Epigenetic silencing and CRISPR-mediated reactivation of tight junction protein claudin10b (CLDN10B) in renal cancer
- PMID: 40524239
- PMCID: PMC12172364
- DOI: 10.1186/s13148-025-01911-2
Epigenetic silencing and CRISPR-mediated reactivation of tight junction protein claudin10b (CLDN10B) in renal cancer
Abstract
Background: The kidney's tubular system relies on cell polarity and tight junctions to maintain structure and function and disruptions contribute to diseases like cancer. Loss of tight junction proteins such as Claudins can actively contribute to tumorigenesis.

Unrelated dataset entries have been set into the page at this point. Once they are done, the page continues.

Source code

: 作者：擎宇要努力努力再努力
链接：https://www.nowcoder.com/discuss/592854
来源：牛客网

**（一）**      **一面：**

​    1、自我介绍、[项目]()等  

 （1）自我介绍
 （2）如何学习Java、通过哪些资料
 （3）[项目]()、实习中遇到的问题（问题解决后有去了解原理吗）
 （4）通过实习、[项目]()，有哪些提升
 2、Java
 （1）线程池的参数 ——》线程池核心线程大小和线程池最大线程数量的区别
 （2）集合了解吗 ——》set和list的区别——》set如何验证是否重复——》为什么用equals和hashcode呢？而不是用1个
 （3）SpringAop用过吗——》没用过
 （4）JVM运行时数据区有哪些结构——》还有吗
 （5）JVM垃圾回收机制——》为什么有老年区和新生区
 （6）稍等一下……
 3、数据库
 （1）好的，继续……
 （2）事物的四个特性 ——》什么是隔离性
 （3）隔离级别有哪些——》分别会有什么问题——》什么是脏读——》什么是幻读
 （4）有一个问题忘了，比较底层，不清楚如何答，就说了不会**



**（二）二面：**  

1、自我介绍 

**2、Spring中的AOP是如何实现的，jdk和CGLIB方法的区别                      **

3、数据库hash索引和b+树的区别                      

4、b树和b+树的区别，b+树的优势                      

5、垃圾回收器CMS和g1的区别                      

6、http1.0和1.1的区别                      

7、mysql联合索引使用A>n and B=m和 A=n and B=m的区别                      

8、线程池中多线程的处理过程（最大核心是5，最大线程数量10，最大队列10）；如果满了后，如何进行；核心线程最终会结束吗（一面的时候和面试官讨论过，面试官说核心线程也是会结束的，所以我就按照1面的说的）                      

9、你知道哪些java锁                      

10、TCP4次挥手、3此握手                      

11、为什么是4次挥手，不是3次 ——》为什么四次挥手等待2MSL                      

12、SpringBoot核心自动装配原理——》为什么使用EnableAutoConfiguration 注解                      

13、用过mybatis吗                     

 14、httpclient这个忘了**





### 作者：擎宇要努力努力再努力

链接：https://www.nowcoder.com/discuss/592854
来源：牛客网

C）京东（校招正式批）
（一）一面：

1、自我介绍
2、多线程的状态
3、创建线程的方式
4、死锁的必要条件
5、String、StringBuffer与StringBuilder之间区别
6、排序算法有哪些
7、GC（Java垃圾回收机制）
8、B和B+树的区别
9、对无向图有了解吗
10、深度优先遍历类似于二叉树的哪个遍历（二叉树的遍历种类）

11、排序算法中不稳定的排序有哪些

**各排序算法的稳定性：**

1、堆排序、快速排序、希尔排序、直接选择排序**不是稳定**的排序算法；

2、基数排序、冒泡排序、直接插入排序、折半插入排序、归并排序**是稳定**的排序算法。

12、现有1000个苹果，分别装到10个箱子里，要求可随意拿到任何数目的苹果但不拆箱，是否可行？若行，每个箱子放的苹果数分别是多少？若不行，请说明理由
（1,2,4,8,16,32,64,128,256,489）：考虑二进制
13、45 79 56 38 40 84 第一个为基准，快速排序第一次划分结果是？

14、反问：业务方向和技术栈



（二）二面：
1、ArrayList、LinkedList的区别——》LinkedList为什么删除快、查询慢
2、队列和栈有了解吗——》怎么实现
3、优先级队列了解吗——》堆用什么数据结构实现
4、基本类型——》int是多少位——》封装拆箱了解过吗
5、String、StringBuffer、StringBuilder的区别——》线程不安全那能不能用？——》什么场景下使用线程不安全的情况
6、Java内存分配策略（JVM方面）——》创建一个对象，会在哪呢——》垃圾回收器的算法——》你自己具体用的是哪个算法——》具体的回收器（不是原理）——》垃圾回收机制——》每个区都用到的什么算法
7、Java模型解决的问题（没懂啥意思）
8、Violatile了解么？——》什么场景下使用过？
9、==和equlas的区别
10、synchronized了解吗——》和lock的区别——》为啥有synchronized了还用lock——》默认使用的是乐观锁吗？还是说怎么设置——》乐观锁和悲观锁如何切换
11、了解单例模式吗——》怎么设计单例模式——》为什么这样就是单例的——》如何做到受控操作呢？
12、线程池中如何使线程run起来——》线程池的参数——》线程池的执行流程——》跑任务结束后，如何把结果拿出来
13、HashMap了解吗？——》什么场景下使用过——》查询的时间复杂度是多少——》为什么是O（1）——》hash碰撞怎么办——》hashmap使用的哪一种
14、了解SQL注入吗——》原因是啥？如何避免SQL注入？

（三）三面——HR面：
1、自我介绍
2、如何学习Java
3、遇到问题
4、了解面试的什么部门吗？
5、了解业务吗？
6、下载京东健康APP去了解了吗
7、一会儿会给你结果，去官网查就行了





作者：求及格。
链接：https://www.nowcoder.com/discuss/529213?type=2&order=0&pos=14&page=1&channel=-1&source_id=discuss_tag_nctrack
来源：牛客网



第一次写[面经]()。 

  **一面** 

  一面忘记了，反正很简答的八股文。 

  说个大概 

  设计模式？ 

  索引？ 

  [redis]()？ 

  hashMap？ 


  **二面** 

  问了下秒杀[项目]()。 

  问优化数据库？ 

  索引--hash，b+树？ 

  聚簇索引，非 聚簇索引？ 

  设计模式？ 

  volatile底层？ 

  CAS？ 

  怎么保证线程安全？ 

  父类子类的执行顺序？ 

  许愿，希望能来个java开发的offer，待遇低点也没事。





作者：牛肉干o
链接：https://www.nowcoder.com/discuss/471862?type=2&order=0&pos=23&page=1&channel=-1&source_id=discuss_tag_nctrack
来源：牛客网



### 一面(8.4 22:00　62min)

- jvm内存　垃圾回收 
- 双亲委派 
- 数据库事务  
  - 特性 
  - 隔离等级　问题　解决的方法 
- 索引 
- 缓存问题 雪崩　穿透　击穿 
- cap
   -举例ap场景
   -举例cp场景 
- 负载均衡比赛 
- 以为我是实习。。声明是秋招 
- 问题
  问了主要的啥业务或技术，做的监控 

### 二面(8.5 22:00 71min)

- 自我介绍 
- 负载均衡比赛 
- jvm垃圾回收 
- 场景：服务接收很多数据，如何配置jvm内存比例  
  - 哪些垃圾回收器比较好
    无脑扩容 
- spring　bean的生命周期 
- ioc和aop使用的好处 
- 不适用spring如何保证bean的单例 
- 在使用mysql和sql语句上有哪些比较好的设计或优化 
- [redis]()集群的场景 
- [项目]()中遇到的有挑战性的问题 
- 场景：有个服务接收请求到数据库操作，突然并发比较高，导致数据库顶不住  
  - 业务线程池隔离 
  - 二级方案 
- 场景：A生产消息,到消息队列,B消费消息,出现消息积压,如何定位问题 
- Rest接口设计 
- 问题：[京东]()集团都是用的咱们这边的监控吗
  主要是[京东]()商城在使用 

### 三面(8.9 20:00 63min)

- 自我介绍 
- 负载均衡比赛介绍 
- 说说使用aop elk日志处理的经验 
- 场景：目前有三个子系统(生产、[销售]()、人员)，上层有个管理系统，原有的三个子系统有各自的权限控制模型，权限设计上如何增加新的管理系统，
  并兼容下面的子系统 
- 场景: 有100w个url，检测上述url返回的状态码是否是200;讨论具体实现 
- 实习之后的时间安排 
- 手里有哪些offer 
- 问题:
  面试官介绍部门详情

Results: We aimed to identify biomarkers for renal carcinoma, after kidney transplantation and conventional kidney tumors. We identified the epigenetic silencing of the Claudin 10 gene isoform B (CLDN10B) through DNA hypermethylation in renal cancers, including clear cell (ccRCC), papillary (pRCC) and post-transplantation renal carcinoma (PT-ccRCC). In contrast, CLDN10A was hypomethylated in ccRCC and pRCC. Differential methylation of the isoforms discriminates RCC from other malignancies. The epigenetic alteration of CLDN10B significantly correlated with reduced patient survival and advanced tumor staging. CLDN10B overexpression or induction significantly inhibited migration, cell cycle progression, and cellular growth. Using a CRISPR-based epigenetic editing tool reactivated CLDN10B to its endogenous level using VP160 and TET1 by promoter demethylation and significantly demonstrated its tumor-suppressive effects in 2D and 3D cell models.
Conclusion: Our findings suggest that CLDN10B acts as a tumor suppressor, and its epigenetic regulation may represent a therapeutic target for RCC. Ultimately, understanding CLDN10B's regulation and function could provide new insights into renal cancer treatment.
Keywords: CLDN10; CRISPR-Cas9; DNA (hyper)methylation; Epigenetic editing; Renal cell carcinoma (RCC); Tumor suppressor.
© 2025. The Author(s).
Conflict of interest statement
Declarations. Ethics approval: This study was funded by PTM samples from University Hospital Leipzig (J. Halbritter) with ethics approval (#213–19-ek). Competing interests: The authors declare no competing interests.